O governo do estado do Ceará, por meio da Secretaria

de Planejamento e Gestão, apresenta a segunda edição,

revisada, do Manual do Servidor Público Estadual, com o

objetivo de orientar e facilitar o entendimento de assuntos

relacionados à área de pessoal no que concerne aos direitos e

deveres, às concessões e obrigações, tendo em vista as

constantes alterações da legislação aplicável ao servidor. As

informações inseridas no documento apresentam-se de forma

objetiva e em linguagem clara, garantindo às pessoas o

conhecimento permanente dessas informações para que não

venham a sofrer prejuízo de qualquer natureza.

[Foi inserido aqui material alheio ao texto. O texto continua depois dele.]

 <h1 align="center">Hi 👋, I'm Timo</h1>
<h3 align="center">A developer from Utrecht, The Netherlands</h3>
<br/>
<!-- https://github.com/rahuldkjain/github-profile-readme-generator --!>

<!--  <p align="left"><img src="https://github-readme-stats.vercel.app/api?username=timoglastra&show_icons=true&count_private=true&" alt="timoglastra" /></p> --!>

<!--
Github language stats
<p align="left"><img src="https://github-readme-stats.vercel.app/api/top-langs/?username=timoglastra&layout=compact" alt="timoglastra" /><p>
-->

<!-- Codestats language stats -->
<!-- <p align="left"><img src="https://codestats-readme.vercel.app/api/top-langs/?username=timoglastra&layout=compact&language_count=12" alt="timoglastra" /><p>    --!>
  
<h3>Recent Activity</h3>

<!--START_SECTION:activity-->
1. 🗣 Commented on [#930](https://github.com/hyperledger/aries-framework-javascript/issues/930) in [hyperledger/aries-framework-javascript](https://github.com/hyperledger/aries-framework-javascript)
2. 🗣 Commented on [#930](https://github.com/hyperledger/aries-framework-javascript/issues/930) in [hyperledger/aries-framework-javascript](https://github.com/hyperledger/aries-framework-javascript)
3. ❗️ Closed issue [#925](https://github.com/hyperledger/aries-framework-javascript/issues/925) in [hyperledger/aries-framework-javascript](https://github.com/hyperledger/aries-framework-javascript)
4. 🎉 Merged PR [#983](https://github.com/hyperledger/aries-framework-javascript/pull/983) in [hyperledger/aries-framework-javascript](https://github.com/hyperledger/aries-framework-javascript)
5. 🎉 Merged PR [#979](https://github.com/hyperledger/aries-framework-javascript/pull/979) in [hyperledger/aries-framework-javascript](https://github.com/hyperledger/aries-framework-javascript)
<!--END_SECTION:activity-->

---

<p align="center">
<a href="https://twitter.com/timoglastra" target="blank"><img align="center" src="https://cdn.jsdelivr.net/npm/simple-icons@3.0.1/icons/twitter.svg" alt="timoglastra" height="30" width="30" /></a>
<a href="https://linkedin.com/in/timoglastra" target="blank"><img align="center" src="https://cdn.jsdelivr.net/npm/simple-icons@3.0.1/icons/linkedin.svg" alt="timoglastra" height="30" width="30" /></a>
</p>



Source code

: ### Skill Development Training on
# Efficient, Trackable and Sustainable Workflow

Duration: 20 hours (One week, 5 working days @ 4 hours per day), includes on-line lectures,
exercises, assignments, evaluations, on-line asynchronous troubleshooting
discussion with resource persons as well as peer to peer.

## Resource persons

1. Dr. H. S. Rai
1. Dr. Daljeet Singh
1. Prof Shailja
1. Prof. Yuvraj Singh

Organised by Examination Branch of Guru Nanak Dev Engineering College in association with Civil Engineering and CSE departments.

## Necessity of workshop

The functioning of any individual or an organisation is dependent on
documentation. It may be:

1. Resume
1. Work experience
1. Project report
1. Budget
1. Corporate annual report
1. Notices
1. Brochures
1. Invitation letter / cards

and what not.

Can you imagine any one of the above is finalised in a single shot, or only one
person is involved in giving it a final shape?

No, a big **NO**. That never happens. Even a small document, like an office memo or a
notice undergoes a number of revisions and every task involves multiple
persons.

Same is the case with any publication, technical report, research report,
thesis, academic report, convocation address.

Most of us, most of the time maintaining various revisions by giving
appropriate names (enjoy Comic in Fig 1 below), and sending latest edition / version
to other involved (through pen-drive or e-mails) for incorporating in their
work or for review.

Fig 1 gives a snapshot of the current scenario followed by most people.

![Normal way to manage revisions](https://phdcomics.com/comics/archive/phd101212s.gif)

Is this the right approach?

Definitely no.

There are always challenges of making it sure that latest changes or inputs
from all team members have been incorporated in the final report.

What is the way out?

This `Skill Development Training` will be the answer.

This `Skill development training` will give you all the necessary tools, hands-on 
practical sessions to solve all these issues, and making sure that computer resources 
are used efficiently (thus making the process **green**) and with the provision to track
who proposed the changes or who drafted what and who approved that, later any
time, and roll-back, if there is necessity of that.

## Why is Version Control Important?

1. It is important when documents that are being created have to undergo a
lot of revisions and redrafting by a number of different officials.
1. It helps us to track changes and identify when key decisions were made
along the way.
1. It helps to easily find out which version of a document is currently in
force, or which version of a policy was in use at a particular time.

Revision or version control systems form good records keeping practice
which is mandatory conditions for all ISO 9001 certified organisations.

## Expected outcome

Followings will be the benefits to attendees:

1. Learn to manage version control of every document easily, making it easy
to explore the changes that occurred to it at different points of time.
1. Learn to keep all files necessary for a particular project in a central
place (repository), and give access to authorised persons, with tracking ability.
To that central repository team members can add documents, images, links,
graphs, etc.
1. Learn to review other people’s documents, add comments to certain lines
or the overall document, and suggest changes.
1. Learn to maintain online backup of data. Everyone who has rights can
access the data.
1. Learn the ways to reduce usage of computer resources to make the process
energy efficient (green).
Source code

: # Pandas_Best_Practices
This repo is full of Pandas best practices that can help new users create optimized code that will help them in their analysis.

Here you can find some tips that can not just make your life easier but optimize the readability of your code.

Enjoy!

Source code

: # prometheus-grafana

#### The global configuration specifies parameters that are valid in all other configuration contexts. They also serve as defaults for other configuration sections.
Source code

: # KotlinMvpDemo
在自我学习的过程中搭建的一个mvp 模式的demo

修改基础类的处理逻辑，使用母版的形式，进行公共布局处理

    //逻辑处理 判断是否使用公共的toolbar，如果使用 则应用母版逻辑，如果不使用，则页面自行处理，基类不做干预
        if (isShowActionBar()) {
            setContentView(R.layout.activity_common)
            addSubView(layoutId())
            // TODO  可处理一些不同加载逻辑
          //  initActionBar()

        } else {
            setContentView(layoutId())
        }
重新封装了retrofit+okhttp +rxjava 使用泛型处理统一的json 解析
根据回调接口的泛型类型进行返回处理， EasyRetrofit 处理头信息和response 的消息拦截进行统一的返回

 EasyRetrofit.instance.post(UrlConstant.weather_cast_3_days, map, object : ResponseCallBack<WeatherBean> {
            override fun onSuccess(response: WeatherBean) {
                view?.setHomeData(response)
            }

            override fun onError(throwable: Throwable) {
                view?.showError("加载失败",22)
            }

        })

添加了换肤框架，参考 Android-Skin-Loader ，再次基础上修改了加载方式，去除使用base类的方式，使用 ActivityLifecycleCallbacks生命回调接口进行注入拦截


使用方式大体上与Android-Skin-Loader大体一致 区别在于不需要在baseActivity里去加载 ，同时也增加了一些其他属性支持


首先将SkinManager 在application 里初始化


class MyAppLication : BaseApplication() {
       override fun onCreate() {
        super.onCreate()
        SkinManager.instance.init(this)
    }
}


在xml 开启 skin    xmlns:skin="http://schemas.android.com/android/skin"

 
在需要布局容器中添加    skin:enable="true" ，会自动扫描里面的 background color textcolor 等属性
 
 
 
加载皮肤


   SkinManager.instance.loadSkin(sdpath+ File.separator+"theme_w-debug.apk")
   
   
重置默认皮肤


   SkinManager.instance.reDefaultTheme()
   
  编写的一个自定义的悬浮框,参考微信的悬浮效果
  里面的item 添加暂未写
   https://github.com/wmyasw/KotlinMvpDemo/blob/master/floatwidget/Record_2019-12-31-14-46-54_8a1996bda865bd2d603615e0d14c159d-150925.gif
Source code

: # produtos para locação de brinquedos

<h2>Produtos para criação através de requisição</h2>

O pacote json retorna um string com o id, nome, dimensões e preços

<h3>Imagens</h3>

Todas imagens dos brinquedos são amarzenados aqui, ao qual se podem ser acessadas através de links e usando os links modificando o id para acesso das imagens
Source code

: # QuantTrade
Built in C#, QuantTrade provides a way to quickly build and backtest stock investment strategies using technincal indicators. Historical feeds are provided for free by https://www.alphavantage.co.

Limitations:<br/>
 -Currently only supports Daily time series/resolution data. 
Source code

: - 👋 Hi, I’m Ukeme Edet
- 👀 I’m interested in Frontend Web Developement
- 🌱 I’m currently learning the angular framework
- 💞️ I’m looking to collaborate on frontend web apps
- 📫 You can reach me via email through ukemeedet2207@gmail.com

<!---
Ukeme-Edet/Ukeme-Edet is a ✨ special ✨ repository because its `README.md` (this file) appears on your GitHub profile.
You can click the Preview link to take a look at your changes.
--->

Importa ressaltar que esse instrumento está aberto a

mudanças, para evitar a obsolescência e de modo a

proporcionar aos servidores uma dinâmica eficiente das

atividades e a possibilidade de cooperação intelectual.

O governo espera que o manuseio deste manual possa

servir como importante instrumento de fortalecimento da

conduta ética no trato dos assuntos relacionados ao serviço

público estadual, como fonte permanente de consulta para

dirimir dúvidas e também como mecanismo facilitador dos

procedimentos administrativos.

Internet: www.gestaodoservidor.ce.gov.br (com adaptações).



No que concerne à organização textual, às ideias e às estruturas
linguísticas do texto acima, julgue os itens subsecutivos.
A expressão “tendo em vista” (L.6) poderia ser substituída por haja vista, sem prejuízo para os sentidos do texto, uma vez que ambas as expressões estabelecem relação de causalidade entre ideias.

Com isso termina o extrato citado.